** Dataset excerpts follows **
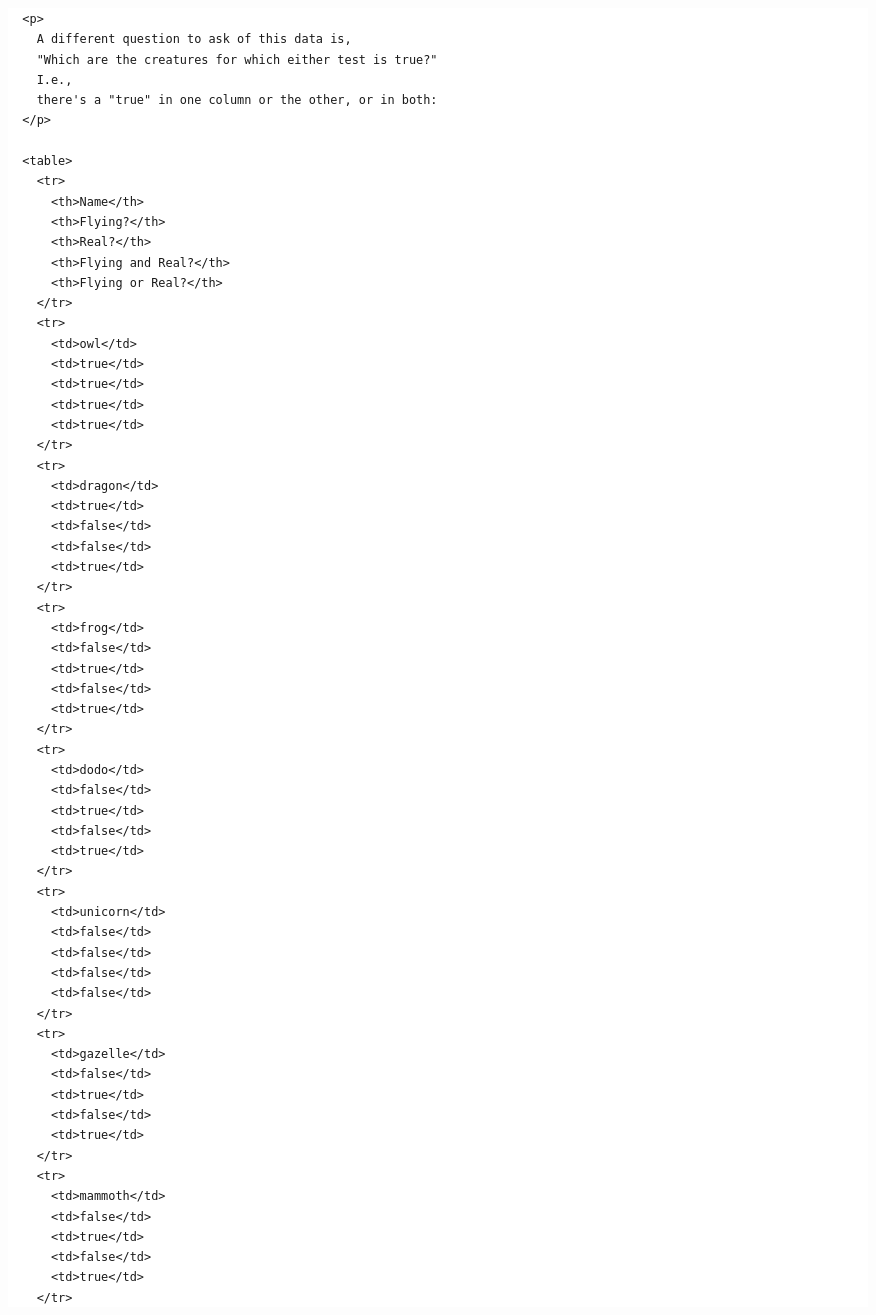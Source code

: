       <p>
        A different question to ask of this data is,
        "Which are the creatures for which either test is true?"
        I.e.,
        there's a "true" in one column or the other, or in both:
      </p>

      <table>
        <tr>
          <th>Name</th>
          <th>Flying?</th>
          <th>Real?</th>
          <th>Flying and Real?</th>
          <th>Flying or Real?</th>
        </tr>
        <tr>
          <td>owl</td>
          <td>true</td>
          <td>true</td>
          <td>true</td>
          <td>true</td>
        </tr>
        <tr>
          <td>dragon</td>
          <td>true</td>
          <td>false</td>
          <td>false</td>
          <td>true</td>
        </tr>
        <tr>
          <td>frog</td>
          <td>false</td>
          <td>true</td>
          <td>false</td>
          <td>true</td>
        </tr>
        <tr>
          <td>dodo</td>
          <td>false</td>
          <td>true</td>
          <td>false</td>
          <td>true</td>
        </tr>
        <tr>
          <td>unicorn</td>
          <td>false</td>
          <td>false</td>
          <td>false</td>
          <td>false</td>
        </tr>
        <tr>
          <td>gazelle</td>
          <td>false</td>
          <td>true</td>
          <td>false</td>
          <td>true</td>
        </tr>
        <tr>
          <td>mammoth</td>
          <td>false</td>
          <td>true</td>
          <td>false</td>
          <td>true</td>
        </tr>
** End of Dataset excerpts **
**Assigned task**
Check each line above for the word "Real" and copy every line that has it.

**Response box**
          <th>Real?</th>
          <th>Flying and Real?</th>
          <th>Flying or Real?</th>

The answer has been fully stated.